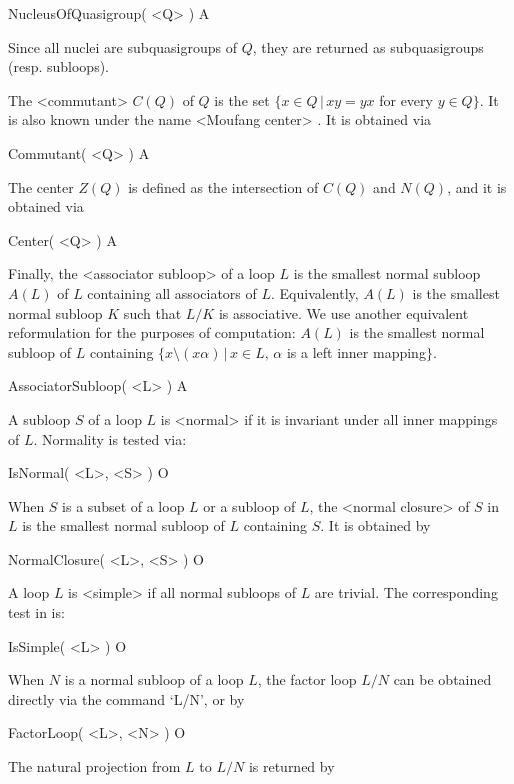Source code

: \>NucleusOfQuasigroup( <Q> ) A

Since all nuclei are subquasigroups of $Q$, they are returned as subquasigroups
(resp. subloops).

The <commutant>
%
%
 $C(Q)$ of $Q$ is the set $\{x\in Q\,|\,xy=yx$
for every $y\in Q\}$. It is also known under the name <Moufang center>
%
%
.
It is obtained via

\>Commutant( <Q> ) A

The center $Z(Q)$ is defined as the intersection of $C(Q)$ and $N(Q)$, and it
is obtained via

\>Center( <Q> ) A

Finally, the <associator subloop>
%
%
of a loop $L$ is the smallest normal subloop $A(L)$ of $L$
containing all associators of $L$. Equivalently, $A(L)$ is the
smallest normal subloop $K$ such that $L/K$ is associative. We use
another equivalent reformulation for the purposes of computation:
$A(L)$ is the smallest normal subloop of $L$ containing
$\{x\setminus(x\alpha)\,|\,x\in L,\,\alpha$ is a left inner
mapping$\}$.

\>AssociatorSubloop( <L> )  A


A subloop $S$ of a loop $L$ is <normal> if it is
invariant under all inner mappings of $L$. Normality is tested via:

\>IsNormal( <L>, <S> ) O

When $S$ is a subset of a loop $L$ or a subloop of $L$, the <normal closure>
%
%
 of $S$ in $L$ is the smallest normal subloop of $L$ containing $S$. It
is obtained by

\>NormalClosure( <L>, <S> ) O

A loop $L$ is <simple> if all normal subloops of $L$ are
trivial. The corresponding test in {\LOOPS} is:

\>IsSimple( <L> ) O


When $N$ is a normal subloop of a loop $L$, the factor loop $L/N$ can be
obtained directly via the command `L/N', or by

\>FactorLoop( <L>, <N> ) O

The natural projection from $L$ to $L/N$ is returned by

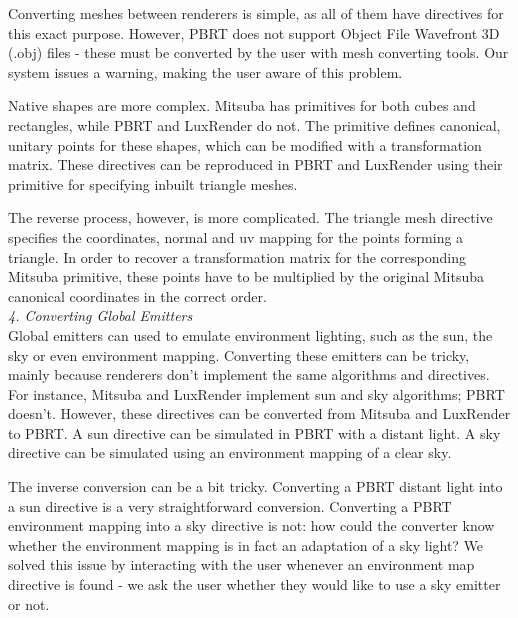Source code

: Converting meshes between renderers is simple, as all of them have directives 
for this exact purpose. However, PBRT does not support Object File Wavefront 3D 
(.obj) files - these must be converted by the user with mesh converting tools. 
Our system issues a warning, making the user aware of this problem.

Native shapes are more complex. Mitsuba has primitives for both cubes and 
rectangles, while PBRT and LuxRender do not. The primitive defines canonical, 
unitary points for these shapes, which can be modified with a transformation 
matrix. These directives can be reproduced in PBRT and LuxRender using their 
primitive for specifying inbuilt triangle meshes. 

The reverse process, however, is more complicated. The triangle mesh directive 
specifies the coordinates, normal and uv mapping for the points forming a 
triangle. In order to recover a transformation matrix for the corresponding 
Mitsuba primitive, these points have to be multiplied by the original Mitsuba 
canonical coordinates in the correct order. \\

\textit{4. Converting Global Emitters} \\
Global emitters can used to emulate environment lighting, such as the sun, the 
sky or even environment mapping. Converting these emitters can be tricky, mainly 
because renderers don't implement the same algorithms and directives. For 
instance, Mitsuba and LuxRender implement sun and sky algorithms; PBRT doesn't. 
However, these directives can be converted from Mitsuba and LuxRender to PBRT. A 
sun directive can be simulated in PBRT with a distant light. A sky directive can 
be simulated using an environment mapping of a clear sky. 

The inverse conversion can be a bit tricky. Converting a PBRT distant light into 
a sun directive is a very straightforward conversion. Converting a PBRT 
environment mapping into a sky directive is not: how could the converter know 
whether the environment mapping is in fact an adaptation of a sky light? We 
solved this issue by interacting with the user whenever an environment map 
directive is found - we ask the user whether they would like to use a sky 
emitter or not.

◆ PROBLEM REQUIREMENTS
Skip the pictures and give the entries above again word for word.

◆ EXERCISE ANSWER
Source code

: \>NucleusOfQuasigroup( <Q> ) A

Since all nuclei are subquasigroups of $Q$, they are returned as subquasigroups
(resp. subloops).

The <commutant>
%
%
 $C(Q)$ of $Q$ is the set $\{x\in Q\,|\,xy=yx$
for every $y\in Q\}$. It is also known under the name <Moufang center>
%
%
.
It is obtained via

\>Commutant( <Q> ) A

The center $Z(Q)$ is defined as the intersection of $C(Q)$ and $N(Q)$, and it
is obtained via

\>Center( <Q> ) A

Finally, the <associator subloop>
%
%
of a loop $L$ is the smallest normal subloop $A(L)$ of $L$
containing all associators of $L$. Equivalently, $A(L)$ is the
smallest normal subloop $K$ such that $L/K$ is associative. We use
another equivalent reformulation for the purposes of computation:
$A(L)$ is the smallest normal subloop of $L$ containing
$\{x\setminus(x\alpha)\,|\,x\in L,\,\alpha$ is a left inner
mapping$\}$.

\>AssociatorSubloop( <L> )  A


A subloop $S$ of a loop $L$ is <normal> if it is
invariant under all inner mappings of $L$. Normality is tested via:

\>IsNormal( <L>, <S> ) O

When $S$ is a subset of a loop $L$ or a subloop of $L$, the <normal closure>
%
%
 of $S$ in $L$ is the smallest normal subloop of $L$ containing $S$. It
is obtained by

\>NormalClosure( <L>, <S> ) O

A loop $L$ is <simple> if all normal subloops of $L$ are
trivial. The corresponding test in {\LOOPS} is:

\>IsSimple( <L> ) O


When $N$ is a normal subloop of a loop $L$, the factor loop $L/N$ can be
obtained directly via the command `L/N', or by

\>FactorLoop( <L>, <N> ) O

The natural projection from $L$ to $L/N$ is returned by

Source code

: Converting meshes between renderers is simple, as all of them have directives 
for this exact purpose. However, PBRT does not support Object File Wavefront 3D 
(.obj) files - these must be converted by the user with mesh converting tools. 
Our system issues a warning, making the user aware of this problem.

Native shapes are more complex. Mitsuba has primitives for both cubes and 
rectangles, while PBRT and LuxRender do not. The primitive defines canonical, 
unitary points for these shapes, which can be modified with a transformation 
matrix. These directives can be reproduced in PBRT and LuxRender using their 
primitive for specifying inbuilt triangle meshes. 

The reverse process, however, is more complicated. The triangle mesh directive 
specifies the coordinates, normal and uv mapping for the points forming a 
triangle. In order to recover a transformation matrix for the corresponding 
Mitsuba primitive, these points have to be multiplied by the original Mitsuba 
canonical coordinates in the correct order. \\

\textit{4. Converting Global Emitters} \\
Global emitters can used to emulate environment lighting, such as the sun, the 
sky or even environment mapping. Converting these emitters can be tricky, mainly 
because renderers don't implement the same algorithms and directives. For 
instance, Mitsuba and LuxRender implement sun and sky algorithms; PBRT doesn't. 
However, these directives can be converted from Mitsuba and LuxRender to PBRT. A 
sun directive can be simulated in PBRT with a distant light. A sky directive can 
be simulated using an environment mapping of a clear sky. 

The inverse conversion can be a bit tricky. Converting a PBRT distant light into 
a sun directive is a very straightforward conversion. Converting a PBRT 
environment mapping into a sky directive is not: how could the converter know 
whether the environment mapping is in fact an adaptation of a sky light? We 
solved this issue by interacting with the user whenever an environment map 
directive is found - we ask the user whether they would like to use a sky 
emitter or not.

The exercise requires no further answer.